According to Ohio law, divorce is a civil lawsuit to end a marriage that occurs when the husband and wife cannot agree on how to resolve their problems; the court makes the final decisions concerning property division, spousal support and child custody. This differs from a dissolution of marriage, which, according to Ohio law, occurs when the parties mutually agree to terminate their marriage. Neither party has to prove grounds to end a marriage by dissolution. If spouses share property, they should understand the legal standard followed by the court when dividing their property in the event of a divorce. In Ohio, state laws use the term "marital property" when describing property to which both spouses may share rights.

What is the Division of Assets Divorce Law?
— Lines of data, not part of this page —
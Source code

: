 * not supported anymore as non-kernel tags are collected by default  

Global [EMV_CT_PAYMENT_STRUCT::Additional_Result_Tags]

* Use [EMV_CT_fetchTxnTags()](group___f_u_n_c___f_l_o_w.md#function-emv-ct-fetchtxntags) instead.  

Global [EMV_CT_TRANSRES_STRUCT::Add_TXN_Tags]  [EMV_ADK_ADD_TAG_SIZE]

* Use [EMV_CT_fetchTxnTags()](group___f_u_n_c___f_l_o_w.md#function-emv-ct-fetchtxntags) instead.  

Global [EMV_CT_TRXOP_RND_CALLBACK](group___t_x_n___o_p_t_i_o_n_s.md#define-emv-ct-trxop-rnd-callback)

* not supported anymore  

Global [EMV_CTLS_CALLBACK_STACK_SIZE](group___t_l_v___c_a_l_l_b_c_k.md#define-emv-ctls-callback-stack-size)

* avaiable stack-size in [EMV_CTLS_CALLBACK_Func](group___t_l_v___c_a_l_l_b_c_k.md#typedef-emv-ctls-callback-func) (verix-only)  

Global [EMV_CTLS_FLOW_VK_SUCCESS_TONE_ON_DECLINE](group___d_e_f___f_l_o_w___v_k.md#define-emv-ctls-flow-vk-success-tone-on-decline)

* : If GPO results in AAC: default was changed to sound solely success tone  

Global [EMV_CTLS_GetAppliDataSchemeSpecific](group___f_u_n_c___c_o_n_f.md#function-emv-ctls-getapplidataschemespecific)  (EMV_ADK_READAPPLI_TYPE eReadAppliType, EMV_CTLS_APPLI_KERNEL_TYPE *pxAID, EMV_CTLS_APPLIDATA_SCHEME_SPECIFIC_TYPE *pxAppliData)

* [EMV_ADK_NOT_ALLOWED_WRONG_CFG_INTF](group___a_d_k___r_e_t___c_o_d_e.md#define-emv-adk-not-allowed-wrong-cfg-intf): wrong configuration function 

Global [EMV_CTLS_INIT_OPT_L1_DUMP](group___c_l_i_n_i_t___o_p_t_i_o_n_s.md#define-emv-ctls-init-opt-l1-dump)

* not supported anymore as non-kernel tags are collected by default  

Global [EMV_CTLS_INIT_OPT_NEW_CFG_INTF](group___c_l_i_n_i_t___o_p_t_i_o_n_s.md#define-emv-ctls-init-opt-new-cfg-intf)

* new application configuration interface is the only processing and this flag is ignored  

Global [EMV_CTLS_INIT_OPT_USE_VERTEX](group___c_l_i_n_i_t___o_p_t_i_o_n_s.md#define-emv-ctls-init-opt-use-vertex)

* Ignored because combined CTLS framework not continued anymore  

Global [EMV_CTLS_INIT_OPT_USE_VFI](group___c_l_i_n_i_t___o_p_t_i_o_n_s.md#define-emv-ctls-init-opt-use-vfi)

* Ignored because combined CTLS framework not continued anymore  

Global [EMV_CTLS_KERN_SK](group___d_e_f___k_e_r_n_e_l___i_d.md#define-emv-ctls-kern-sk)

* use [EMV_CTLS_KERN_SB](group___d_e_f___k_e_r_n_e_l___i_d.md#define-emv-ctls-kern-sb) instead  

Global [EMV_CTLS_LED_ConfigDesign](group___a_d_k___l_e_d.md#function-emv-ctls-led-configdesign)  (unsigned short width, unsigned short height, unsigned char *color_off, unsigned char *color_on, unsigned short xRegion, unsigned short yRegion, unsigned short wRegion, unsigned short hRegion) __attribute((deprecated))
The sharing of property between spouses is a basic component of marriage. When the legal relationship between spouses is severed by divorce, property shared during the marriage must be divided. Agreements regarding property division made before or during the marriage are recognized by courts, as well as settlement agreements entered into at the time of divorce. If the spouses cannot agree, state law varies on whether a judge must divide the property evenly or in another manner to achieve fairness. Knowing what is considered marital property and understanding the laws regarding property division will help you better prepare for the divorce process.

Marital Property Laws in Ohio

Couples who decide to divorce often wonder how their property will be split, or how much say they have in the matter. The answers to these questions depend, in large part, on where you live and the character of the property in question. Ohio is an equitable distribution state, meaning that courts split your marital property in a manner that is intended to be fair and just, based on factors set forth in state law.